Hi w.mass boat build

the deck side of the hatches involves three layers - the deck, the spacer and the sill.  there is a fourth piece, a very thin rim that sits on the sill and creates a bump up  on the inside edge of the deck side of the hatch hole.  the purpose of this last piece is to press-up tightly into the foam which is mounted on the deck.

the hatches themselves, along the perimeter, is only one layer thick.  and there is a doubler on the hatch that make it two layers thick  but that second layer does not oppose the sill....so you can think of the hatch as one layer thick. 

the foam sits on the hatch and has for almost all of it, one layer (4mm) of space for the foam to compress into.

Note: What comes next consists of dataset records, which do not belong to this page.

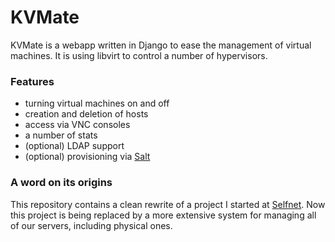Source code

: KVMate
======
KVMate is a webapp written in Django to ease the management of virtual machines. It is using libvirt to
control a number of hypervisors.

### Features
* turning virtual machines on and off
* creation and deletion of hosts
* access via VNC consoles
* a number of stats
* (optional) LDAP support
* (optional) provisioning via [Salt](https://github.com/saltstack)

### A word on its origins
This repository contains a clean rewrite of a project I started at [Selfnet](https://github.com/selfnet). 
Now this project is being replaced by a more extensive system for managing all of our servers, 
including physical ones.
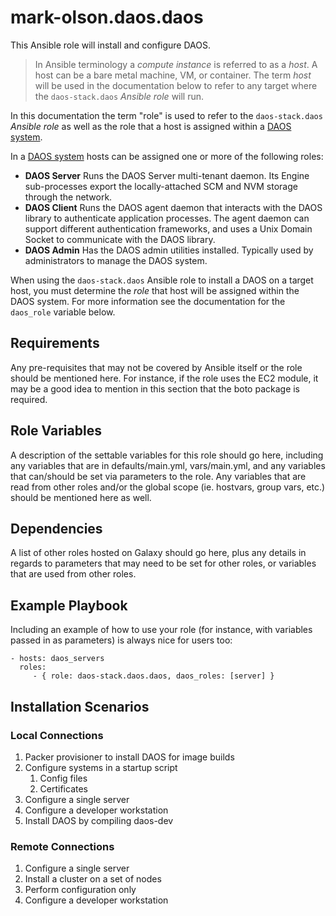 # mark-olson.daos.daos

This Ansible role will install and configure DAOS.

> In Ansible terminology a *compute instance* is referred to as a *host*. A host can be a bare metal machine, VM, or container. The term *host* will be used in the documentation below to refer to any target where the `daos-stack.daos` *Ansible role* will run.

In this documentation the term "role" is used to refer to the `daos-stack.daos` *Ansible role* as well as the role that a host is assigned within a [DAOS system](https://docs.daos.io/latest/overview/architecture/#daos-system).

In a [DAOS system](https://docs.daos.io/latest/overview/architecture/#daos-system) hosts can be assigned one or more of the following roles:

- **DAOS Server**
  Runs the DAOS Server multi-tenant daemon. Its Engine sub-processes export the locally-attached SCM and NVM storage through the network.
- **DAOS Client**
  Runs the DAOS agent daemon that interacts with the DAOS library to authenticate application processes. The agent daemon can support different authentication frameworks, and uses a Unix Domain Socket to communicate with the DAOS library.
- **DAOS Admin**
  Has the DAOS admin utilities installed. Typically used by administrators to manage the DAOS system.

When using the `daos-stack.daos` Ansible role to install a DAOS on a target host, you must determine the *role* that host will be assigned within the DAOS system. For more information see the documentation for the `daos_role` variable below.

## Requirements

Any pre-requisites that may not be covered by Ansible itself or the role should be mentioned here. For instance, if the role uses the EC2 module, it may be a good idea to mention in this section that the boto package is required.

## Role Variables

A description of the settable variables for this role should go here, including any variables that are in defaults/main.yml, vars/main.yml, and any variables that can/should be set via parameters to the role. Any variables that are read from other roles and/or the global scope (ie. hostvars, group vars, etc.) should be mentioned here as well.

## Dependencies

A list of other roles hosted on Galaxy should go here, plus any details in regards to parameters that may need to be set for other roles, or variables that are used from other roles.

## Example Playbook

Including an example of how to use your role (for instance, with variables passed in as parameters) is always nice for users too:

    - hosts: daos_servers
      roles:
         - { role: daos-stack.daos.daos, daos_roles: [server] }


## Installation Scenarios

### Local Connections

1. Packer provisioner to install DAOS for image builds
2. Configure systems in a startup script
   1. Config files
   2. Certificates
3. Configure a single server
4. Configure a developer workstation
5. Install DAOS by compiling daos-dev

### Remote Connections

1. Configure a single server
2. Install a cluster on a set of nodes
3. Perform configuration only
4. Configure a developer workstation
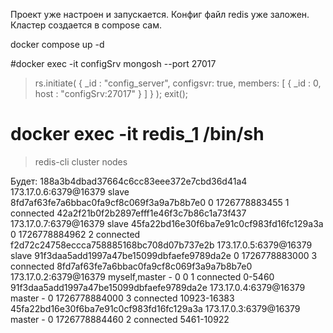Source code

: Проект уже настроен и запускается. Конфиг файл redis уже заложен. Кластер создается в compose сам.

docker compose up -d

#docker exec -it configSrv mongosh --port 27017

> rs.initiate(
  {
    _id : "config_server",
       configsvr: true,
    members: [
      { _id : 0, host : "configSrv:27017" }
    ]
  }
);
> exit();


# docker exec -it redis_1 /bin/sh
> redis-cli cluster nodes

Будет:
188a3b4dbad37664c6cc83eee372e7cbd36d41a4 173.17.0.6:6379@16379 slave 8fd7af63fe7a6bbac0fa9cf8c069f3a9a7b8b7e0 0 1726778883455 1 connected
42a2f21b0f2b2897efff1e46f3c7b86c1a73f437 173.17.0.7:6379@16379 slave 45fa22bd16e30f6ba7e91c0cf983fd16fc129a3a 0 1726778884962 2 connected
f2d72c24758eccca758885168bc708d07b737e2b 173.17.0.5:6379@16379 slave 91f3daa5add1997a47be15099dbfaefe9789da2e 0 1726778883000 3 connected
8fd7af63fe7a6bbac0fa9cf8c069f3a9a7b8b7e0 173.17.0.2:6379@16379 myself,master - 0 0 1 connected 0-5460
91f3daa5add1997a47be15099dbfaefe9789da2e 173.17.0.4:6379@16379 master - 0 1726778884000 3 connected 10923-16383
45fa22bd16e30f6ba7e91c0cf983fd16fc129a3a 173.17.0.3:6379@16379 master - 0 1726778884460 2 connected 5461-10922

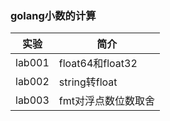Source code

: ### golang小数的计算

|实验|简介|
|---|---|
|lab001|float64和float32|
|lab002|string转float|
|lab003|fmt对浮点数位数取舍|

so it will work..... and the hatches on the shearwater series is extremely water-tight and can require some pretty aggresive pressure to compress the foam and then lock into shape with the toggle. 

once you take the time to compress it, you will find it will become a bit easier as the foam 'learns' its shape.

while it is tight, having use a lot of kayaks, having a really water-tight hatch is a real blessing.  particularly if you want to learn to roll, go offshore or otherwise play in very wet conditions where the deck can become awash or is underwater.

hope that helps.

h

 

https://www.clcboats.com/shop/kit_options/shearwater-sport/1081.html

RE: flush hatch

i just wanted to add a point on this which is subtle.

absent the foam, as you mentioned, it will sit flush, but there is a space for the foam to occupy between the bottom of the hatch, the sill spacer, the hatch sides (deck/space) the sill and the rim spacer (so the foam in this design is actually compressed from four sides (the outer hatch rim, the rim spacer on the sides of the foam and the hatch bottom and the sill top on the top/bottom of the foam),

anyway, that is why it is such a solid/water tight hatch but you have to take care with the details and the foam and the space it fits into....and it will take pressure to push compress the foam.

but it worked on my shearwater...which while not a sport, has the same hatch design.

h

 

RE: flush hatch

Just some pictures (ckick to enlarge) to augment Howard's descriptions which are such that there's no need to add anything else.

The hatch spacer, normally mounted against the underside of the deck but being used here as a template for cutting the hatch opening.

The completed hatch opening - the spacer mounted under the deck and invisible, the sill mounted under the spacer extending into the opening and the rim mounted on top of the spacer.

The hatch cover (upside down) with the doubler mounted on its inside surface. Don't clamp/glue it like this, this is just for illustration. It gets a curve that keeps it from lying flat. Use a flat surface.

Final hatch assembly. Depending on the tension in your hold-downs and the type of foam you use, it may not lay as flat as this.

Laszlo

 

RE: flush hatch

One more.

Underside of the deck/hatch showing the sill sitting on the spacer (covered by sill) sitting on the deck with a nice fillet to smmoth the force transfer and avoid stress concentrations.

Laszlo

 

RE: flush hatch

Thanks for the explaination, just to be clear the foam tape goes over the rim right? Or next to it. And I also see there is a forum question about putting the tape on the sill or on the hatch. Which do you prefer?

Tom   

RE: flush hatch

good follow-up question...

usually you have a little part of the foam tape hitting the rim....but most of it should be on the sill (e.g. next to it).  i can't recall the exact widths.  if all of it was on the rim, you would not be able to make the hatch sit flush.

my personal preference is to have the foam on the boat and not the hatch....however, i don't have the manual in front of me to know what the default is.....but you can make some variations like this to your personal preference.

the reason i prefer to fix it to the hull is i just find it has less tendency to get dirty or torn or damaged.  when it is attached to the hatch, it  can hit the rocks or sand when the hatch is removed/laying by the side of the boat.

the key thing for me is water-tight and flush.  so you have to have good compression but not so hard that you can't get the hatch to sit in it flush position....and that element is seperate from whether the foam is fixed to the hatch or the hull.